• [Work item] Could you retype all of the entries below word for word?

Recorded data
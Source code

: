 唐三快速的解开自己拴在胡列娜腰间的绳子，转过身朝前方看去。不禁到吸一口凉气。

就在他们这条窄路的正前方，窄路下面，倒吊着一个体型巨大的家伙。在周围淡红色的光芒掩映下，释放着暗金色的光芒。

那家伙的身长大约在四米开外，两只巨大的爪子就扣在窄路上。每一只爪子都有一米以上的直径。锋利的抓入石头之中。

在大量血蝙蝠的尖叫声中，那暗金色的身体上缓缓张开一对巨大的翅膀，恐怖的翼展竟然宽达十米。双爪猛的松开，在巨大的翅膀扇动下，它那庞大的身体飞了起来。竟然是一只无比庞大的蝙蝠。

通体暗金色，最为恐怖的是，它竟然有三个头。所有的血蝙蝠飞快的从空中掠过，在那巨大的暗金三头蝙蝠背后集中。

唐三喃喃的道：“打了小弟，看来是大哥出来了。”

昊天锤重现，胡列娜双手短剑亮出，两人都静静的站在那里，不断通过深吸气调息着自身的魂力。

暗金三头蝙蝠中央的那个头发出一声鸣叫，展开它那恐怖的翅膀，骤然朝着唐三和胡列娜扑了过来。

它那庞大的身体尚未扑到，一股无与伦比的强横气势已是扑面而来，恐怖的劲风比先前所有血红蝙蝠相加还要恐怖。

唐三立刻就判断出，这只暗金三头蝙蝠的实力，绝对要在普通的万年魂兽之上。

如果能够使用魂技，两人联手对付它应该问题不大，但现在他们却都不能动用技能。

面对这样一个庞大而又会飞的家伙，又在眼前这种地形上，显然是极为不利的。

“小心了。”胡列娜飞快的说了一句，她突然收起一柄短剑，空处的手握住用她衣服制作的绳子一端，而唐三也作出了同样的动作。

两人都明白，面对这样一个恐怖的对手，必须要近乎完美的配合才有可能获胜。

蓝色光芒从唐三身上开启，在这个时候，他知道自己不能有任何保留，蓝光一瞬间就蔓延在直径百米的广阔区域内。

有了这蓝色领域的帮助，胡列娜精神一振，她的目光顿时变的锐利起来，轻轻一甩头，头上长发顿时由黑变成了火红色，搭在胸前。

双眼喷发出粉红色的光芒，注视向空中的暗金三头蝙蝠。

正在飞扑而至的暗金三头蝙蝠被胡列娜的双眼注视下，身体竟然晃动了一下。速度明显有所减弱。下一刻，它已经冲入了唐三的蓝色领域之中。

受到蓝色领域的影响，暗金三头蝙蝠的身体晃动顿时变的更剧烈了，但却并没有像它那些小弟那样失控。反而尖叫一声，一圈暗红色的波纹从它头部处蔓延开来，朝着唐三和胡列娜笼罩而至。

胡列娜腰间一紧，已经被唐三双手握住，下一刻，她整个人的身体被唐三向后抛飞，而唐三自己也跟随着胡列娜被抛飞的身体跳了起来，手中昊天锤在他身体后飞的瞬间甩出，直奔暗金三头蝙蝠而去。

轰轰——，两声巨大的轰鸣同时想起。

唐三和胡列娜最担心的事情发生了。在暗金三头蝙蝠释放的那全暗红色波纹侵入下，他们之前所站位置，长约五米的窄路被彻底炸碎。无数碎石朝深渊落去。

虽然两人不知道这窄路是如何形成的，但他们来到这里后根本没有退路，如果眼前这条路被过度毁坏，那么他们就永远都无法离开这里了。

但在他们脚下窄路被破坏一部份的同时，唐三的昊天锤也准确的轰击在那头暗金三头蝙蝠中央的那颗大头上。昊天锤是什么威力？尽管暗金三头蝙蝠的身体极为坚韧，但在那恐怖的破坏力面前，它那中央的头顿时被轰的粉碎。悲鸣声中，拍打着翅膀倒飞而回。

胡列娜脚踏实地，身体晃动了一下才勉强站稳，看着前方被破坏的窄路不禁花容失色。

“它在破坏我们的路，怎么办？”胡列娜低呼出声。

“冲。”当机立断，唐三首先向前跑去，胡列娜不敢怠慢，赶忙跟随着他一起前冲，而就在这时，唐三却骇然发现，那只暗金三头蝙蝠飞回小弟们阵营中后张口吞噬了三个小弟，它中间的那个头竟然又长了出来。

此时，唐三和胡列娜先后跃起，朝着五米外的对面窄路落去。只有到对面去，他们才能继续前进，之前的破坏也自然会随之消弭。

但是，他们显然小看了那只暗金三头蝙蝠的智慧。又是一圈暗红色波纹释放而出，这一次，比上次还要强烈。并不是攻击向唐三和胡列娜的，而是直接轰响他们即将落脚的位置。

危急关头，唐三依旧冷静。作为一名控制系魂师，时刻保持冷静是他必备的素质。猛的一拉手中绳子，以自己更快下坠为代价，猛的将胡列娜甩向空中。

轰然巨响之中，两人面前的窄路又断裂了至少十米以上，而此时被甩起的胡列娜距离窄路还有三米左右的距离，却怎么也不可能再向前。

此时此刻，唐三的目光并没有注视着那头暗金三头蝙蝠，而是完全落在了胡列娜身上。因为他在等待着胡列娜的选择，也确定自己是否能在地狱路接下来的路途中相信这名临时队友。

• [Problem solution]
Source code

: 唐三快速的解开自己拴在胡列娜腰间的绳子，转过身朝前方看去。不禁到吸一口凉气。

就在他们这条窄路的正前方，窄路下面，倒吊着一个体型巨大的家伙。在周围淡红色的光芒掩映下，释放着暗金色的光芒。

那家伙的身长大约在四米开外，两只巨大的爪子就扣在窄路上。每一只爪子都有一米以上的直径。锋利的抓入石头之中。

在大量血蝙蝠的尖叫声中，那暗金色的身体上缓缓张开一对巨大的翅膀，恐怖的翼展竟然宽达十米。双爪猛的松开，在巨大的翅膀扇动下，它那庞大的身体飞了起来。竟然是一只无比庞大的蝙蝠。

通体暗金色，最为恐怖的是，它竟然有三个头。所有的血蝙蝠飞快的从空中掠过，在那巨大的暗金三头蝙蝠背后集中。

唐三喃喃的道：“打了小弟，看来是大哥出来了。”

昊天锤重现，胡列娜双手短剑亮出，两人都静静的站在那里，不断通过深吸气调息着自身的魂力。

暗金三头蝙蝠中央的那个头发出一声鸣叫，展开它那恐怖的翅膀，骤然朝着唐三和胡列娜扑了过来。

它那庞大的身体尚未扑到，一股无与伦比的强横气势已是扑面而来，恐怖的劲风比先前所有血红蝙蝠相加还要恐怖。

唐三立刻就判断出，这只暗金三头蝙蝠的实力，绝对要在普通的万年魂兽之上。

如果能够使用魂技，两人联手对付它应该问题不大，但现在他们却都不能动用技能。

面对这样一个庞大而又会飞的家伙，又在眼前这种地形上，显然是极为不利的。

“小心了。”胡列娜飞快的说了一句，她突然收起一柄短剑，空处的手握住用她衣服制作的绳子一端，而唐三也作出了同样的动作。

两人都明白，面对这样一个恐怖的对手，必须要近乎完美的配合才有可能获胜。

蓝色光芒从唐三身上开启，在这个时候，他知道自己不能有任何保留，蓝光一瞬间就蔓延在直径百米的广阔区域内。

有了这蓝色领域的帮助，胡列娜精神一振，她的目光顿时变的锐利起来，轻轻一甩头，头上长发顿时由黑变成了火红色，搭在胸前。

双眼喷发出粉红色的光芒，注视向空中的暗金三头蝙蝠。

正在飞扑而至的暗金三头蝙蝠被胡列娜的双眼注视下，身体竟然晃动了一下。速度明显有所减弱。下一刻，它已经冲入了唐三的蓝色领域之中。

受到蓝色领域的影响，暗金三头蝙蝠的身体晃动顿时变的更剧烈了，但却并没有像它那些小弟那样失控。反而尖叫一声，一圈暗红色的波纹从它头部处蔓延开来，朝着唐三和胡列娜笼罩而至。

胡列娜腰间一紧，已经被唐三双手握住，下一刻，她整个人的身体被唐三向后抛飞，而唐三自己也跟随着胡列娜被抛飞的身体跳了起来，手中昊天锤在他身体后飞的瞬间甩出，直奔暗金三头蝙蝠而去。

轰轰——，两声巨大的轰鸣同时想起。

唐三和胡列娜最担心的事情发生了。在暗金三头蝙蝠释放的那全暗红色波纹侵入下，他们之前所站位置，长约五米的窄路被彻底炸碎。无数碎石朝深渊落去。

虽然两人不知道这窄路是如何形成的，但他们来到这里后根本没有退路，如果眼前这条路被过度毁坏，那么他们就永远都无法离开这里了。

但在他们脚下窄路被破坏一部份的同时，唐三的昊天锤也准确的轰击在那头暗金三头蝙蝠中央的那颗大头上。昊天锤是什么威力？尽管暗金三头蝙蝠的身体极为坚韧，但在那恐怖的破坏力面前，它那中央的头顿时被轰的粉碎。悲鸣声中，拍打着翅膀倒飞而回。

胡列娜脚踏实地，身体晃动了一下才勉强站稳，看着前方被破坏的窄路不禁花容失色。

“它在破坏我们的路，怎么办？”胡列娜低呼出声。

“冲。”当机立断，唐三首先向前跑去，胡列娜不敢怠慢，赶忙跟随着他一起前冲，而就在这时，唐三却骇然发现，那只暗金三头蝙蝠飞回小弟们阵营中后张口吞噬了三个小弟，它中间的那个头竟然又长了出来。

此时，唐三和胡列娜先后跃起，朝着五米外的对面窄路落去。只有到对面去，他们才能继续前进，之前的破坏也自然会随之消弭。

但是，他们显然小看了那只暗金三头蝙蝠的智慧。又是一圈暗红色波纹释放而出，这一次，比上次还要强烈。并不是攻击向唐三和胡列娜的，而是直接轰响他们即将落脚的位置。

危急关头，唐三依旧冷静。作为一名控制系魂师，时刻保持冷静是他必备的素质。猛的一拉手中绳子，以自己更快下坠为代价，猛的将胡列娜甩向空中。

轰然巨响之中，两人面前的窄路又断裂了至少十米以上，而此时被甩起的胡列娜距离窄路还有三米左右的距离，却怎么也不可能再向前。

此时此刻，唐三的目光并没有注视着那头暗金三头蝙蝠，而是完全落在了胡列娜身上。因为他在等待着胡列娜的选择，也确定自己是否能在地狱路接下来的路途中相信这名临时队友。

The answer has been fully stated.